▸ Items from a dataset

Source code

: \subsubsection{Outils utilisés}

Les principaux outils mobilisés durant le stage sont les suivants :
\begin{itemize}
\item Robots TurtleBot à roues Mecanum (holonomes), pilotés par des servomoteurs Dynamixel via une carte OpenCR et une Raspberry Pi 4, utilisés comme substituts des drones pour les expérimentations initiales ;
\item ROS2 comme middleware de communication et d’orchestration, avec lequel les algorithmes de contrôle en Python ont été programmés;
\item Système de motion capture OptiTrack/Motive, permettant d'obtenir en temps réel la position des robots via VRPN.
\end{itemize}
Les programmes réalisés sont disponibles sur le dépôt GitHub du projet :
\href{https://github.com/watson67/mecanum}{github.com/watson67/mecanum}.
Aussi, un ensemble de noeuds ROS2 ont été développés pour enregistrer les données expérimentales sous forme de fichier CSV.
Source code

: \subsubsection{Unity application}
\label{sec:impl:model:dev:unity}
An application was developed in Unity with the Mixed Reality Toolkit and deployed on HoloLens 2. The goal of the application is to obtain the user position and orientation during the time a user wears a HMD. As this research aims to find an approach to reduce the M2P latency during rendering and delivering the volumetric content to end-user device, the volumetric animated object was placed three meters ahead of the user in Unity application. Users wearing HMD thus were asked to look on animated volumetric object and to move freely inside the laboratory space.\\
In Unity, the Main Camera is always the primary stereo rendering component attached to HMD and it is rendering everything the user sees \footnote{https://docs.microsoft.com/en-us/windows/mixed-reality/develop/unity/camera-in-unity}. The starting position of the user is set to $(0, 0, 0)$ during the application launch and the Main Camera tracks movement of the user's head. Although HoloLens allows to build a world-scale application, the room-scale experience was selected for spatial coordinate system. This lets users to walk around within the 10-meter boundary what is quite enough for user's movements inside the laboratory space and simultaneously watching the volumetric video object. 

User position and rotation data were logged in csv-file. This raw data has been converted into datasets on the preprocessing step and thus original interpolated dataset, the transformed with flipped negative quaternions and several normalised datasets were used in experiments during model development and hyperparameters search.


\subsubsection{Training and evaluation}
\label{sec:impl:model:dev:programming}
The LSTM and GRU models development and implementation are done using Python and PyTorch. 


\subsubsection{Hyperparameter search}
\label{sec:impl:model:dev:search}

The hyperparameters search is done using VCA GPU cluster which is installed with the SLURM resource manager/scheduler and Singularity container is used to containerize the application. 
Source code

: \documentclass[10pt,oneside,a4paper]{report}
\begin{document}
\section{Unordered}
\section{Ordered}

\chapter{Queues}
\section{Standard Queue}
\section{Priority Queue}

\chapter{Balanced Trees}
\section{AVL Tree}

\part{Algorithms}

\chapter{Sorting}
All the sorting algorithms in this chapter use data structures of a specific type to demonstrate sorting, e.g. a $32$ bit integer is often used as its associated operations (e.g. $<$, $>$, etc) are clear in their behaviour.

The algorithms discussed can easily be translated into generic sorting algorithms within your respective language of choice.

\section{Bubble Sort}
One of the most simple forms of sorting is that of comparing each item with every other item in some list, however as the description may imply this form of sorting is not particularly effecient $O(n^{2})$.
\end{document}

▸ WHAT THE TASK ASKS
Using the data above, copy each line that contains "chapter".

▸ OUTPUT OF THE EXERCISE
\chapter{Queues}
\chapter{Balanced Trees}
\chapter{Sorting}
All the sorting algorithms in this chapter use data structures of a specific type to demonstrate sorting, e.g. a $32$ bit integer is often used as its associated operations (e.g. $<$, $>$, etc) are clear in their behaviour.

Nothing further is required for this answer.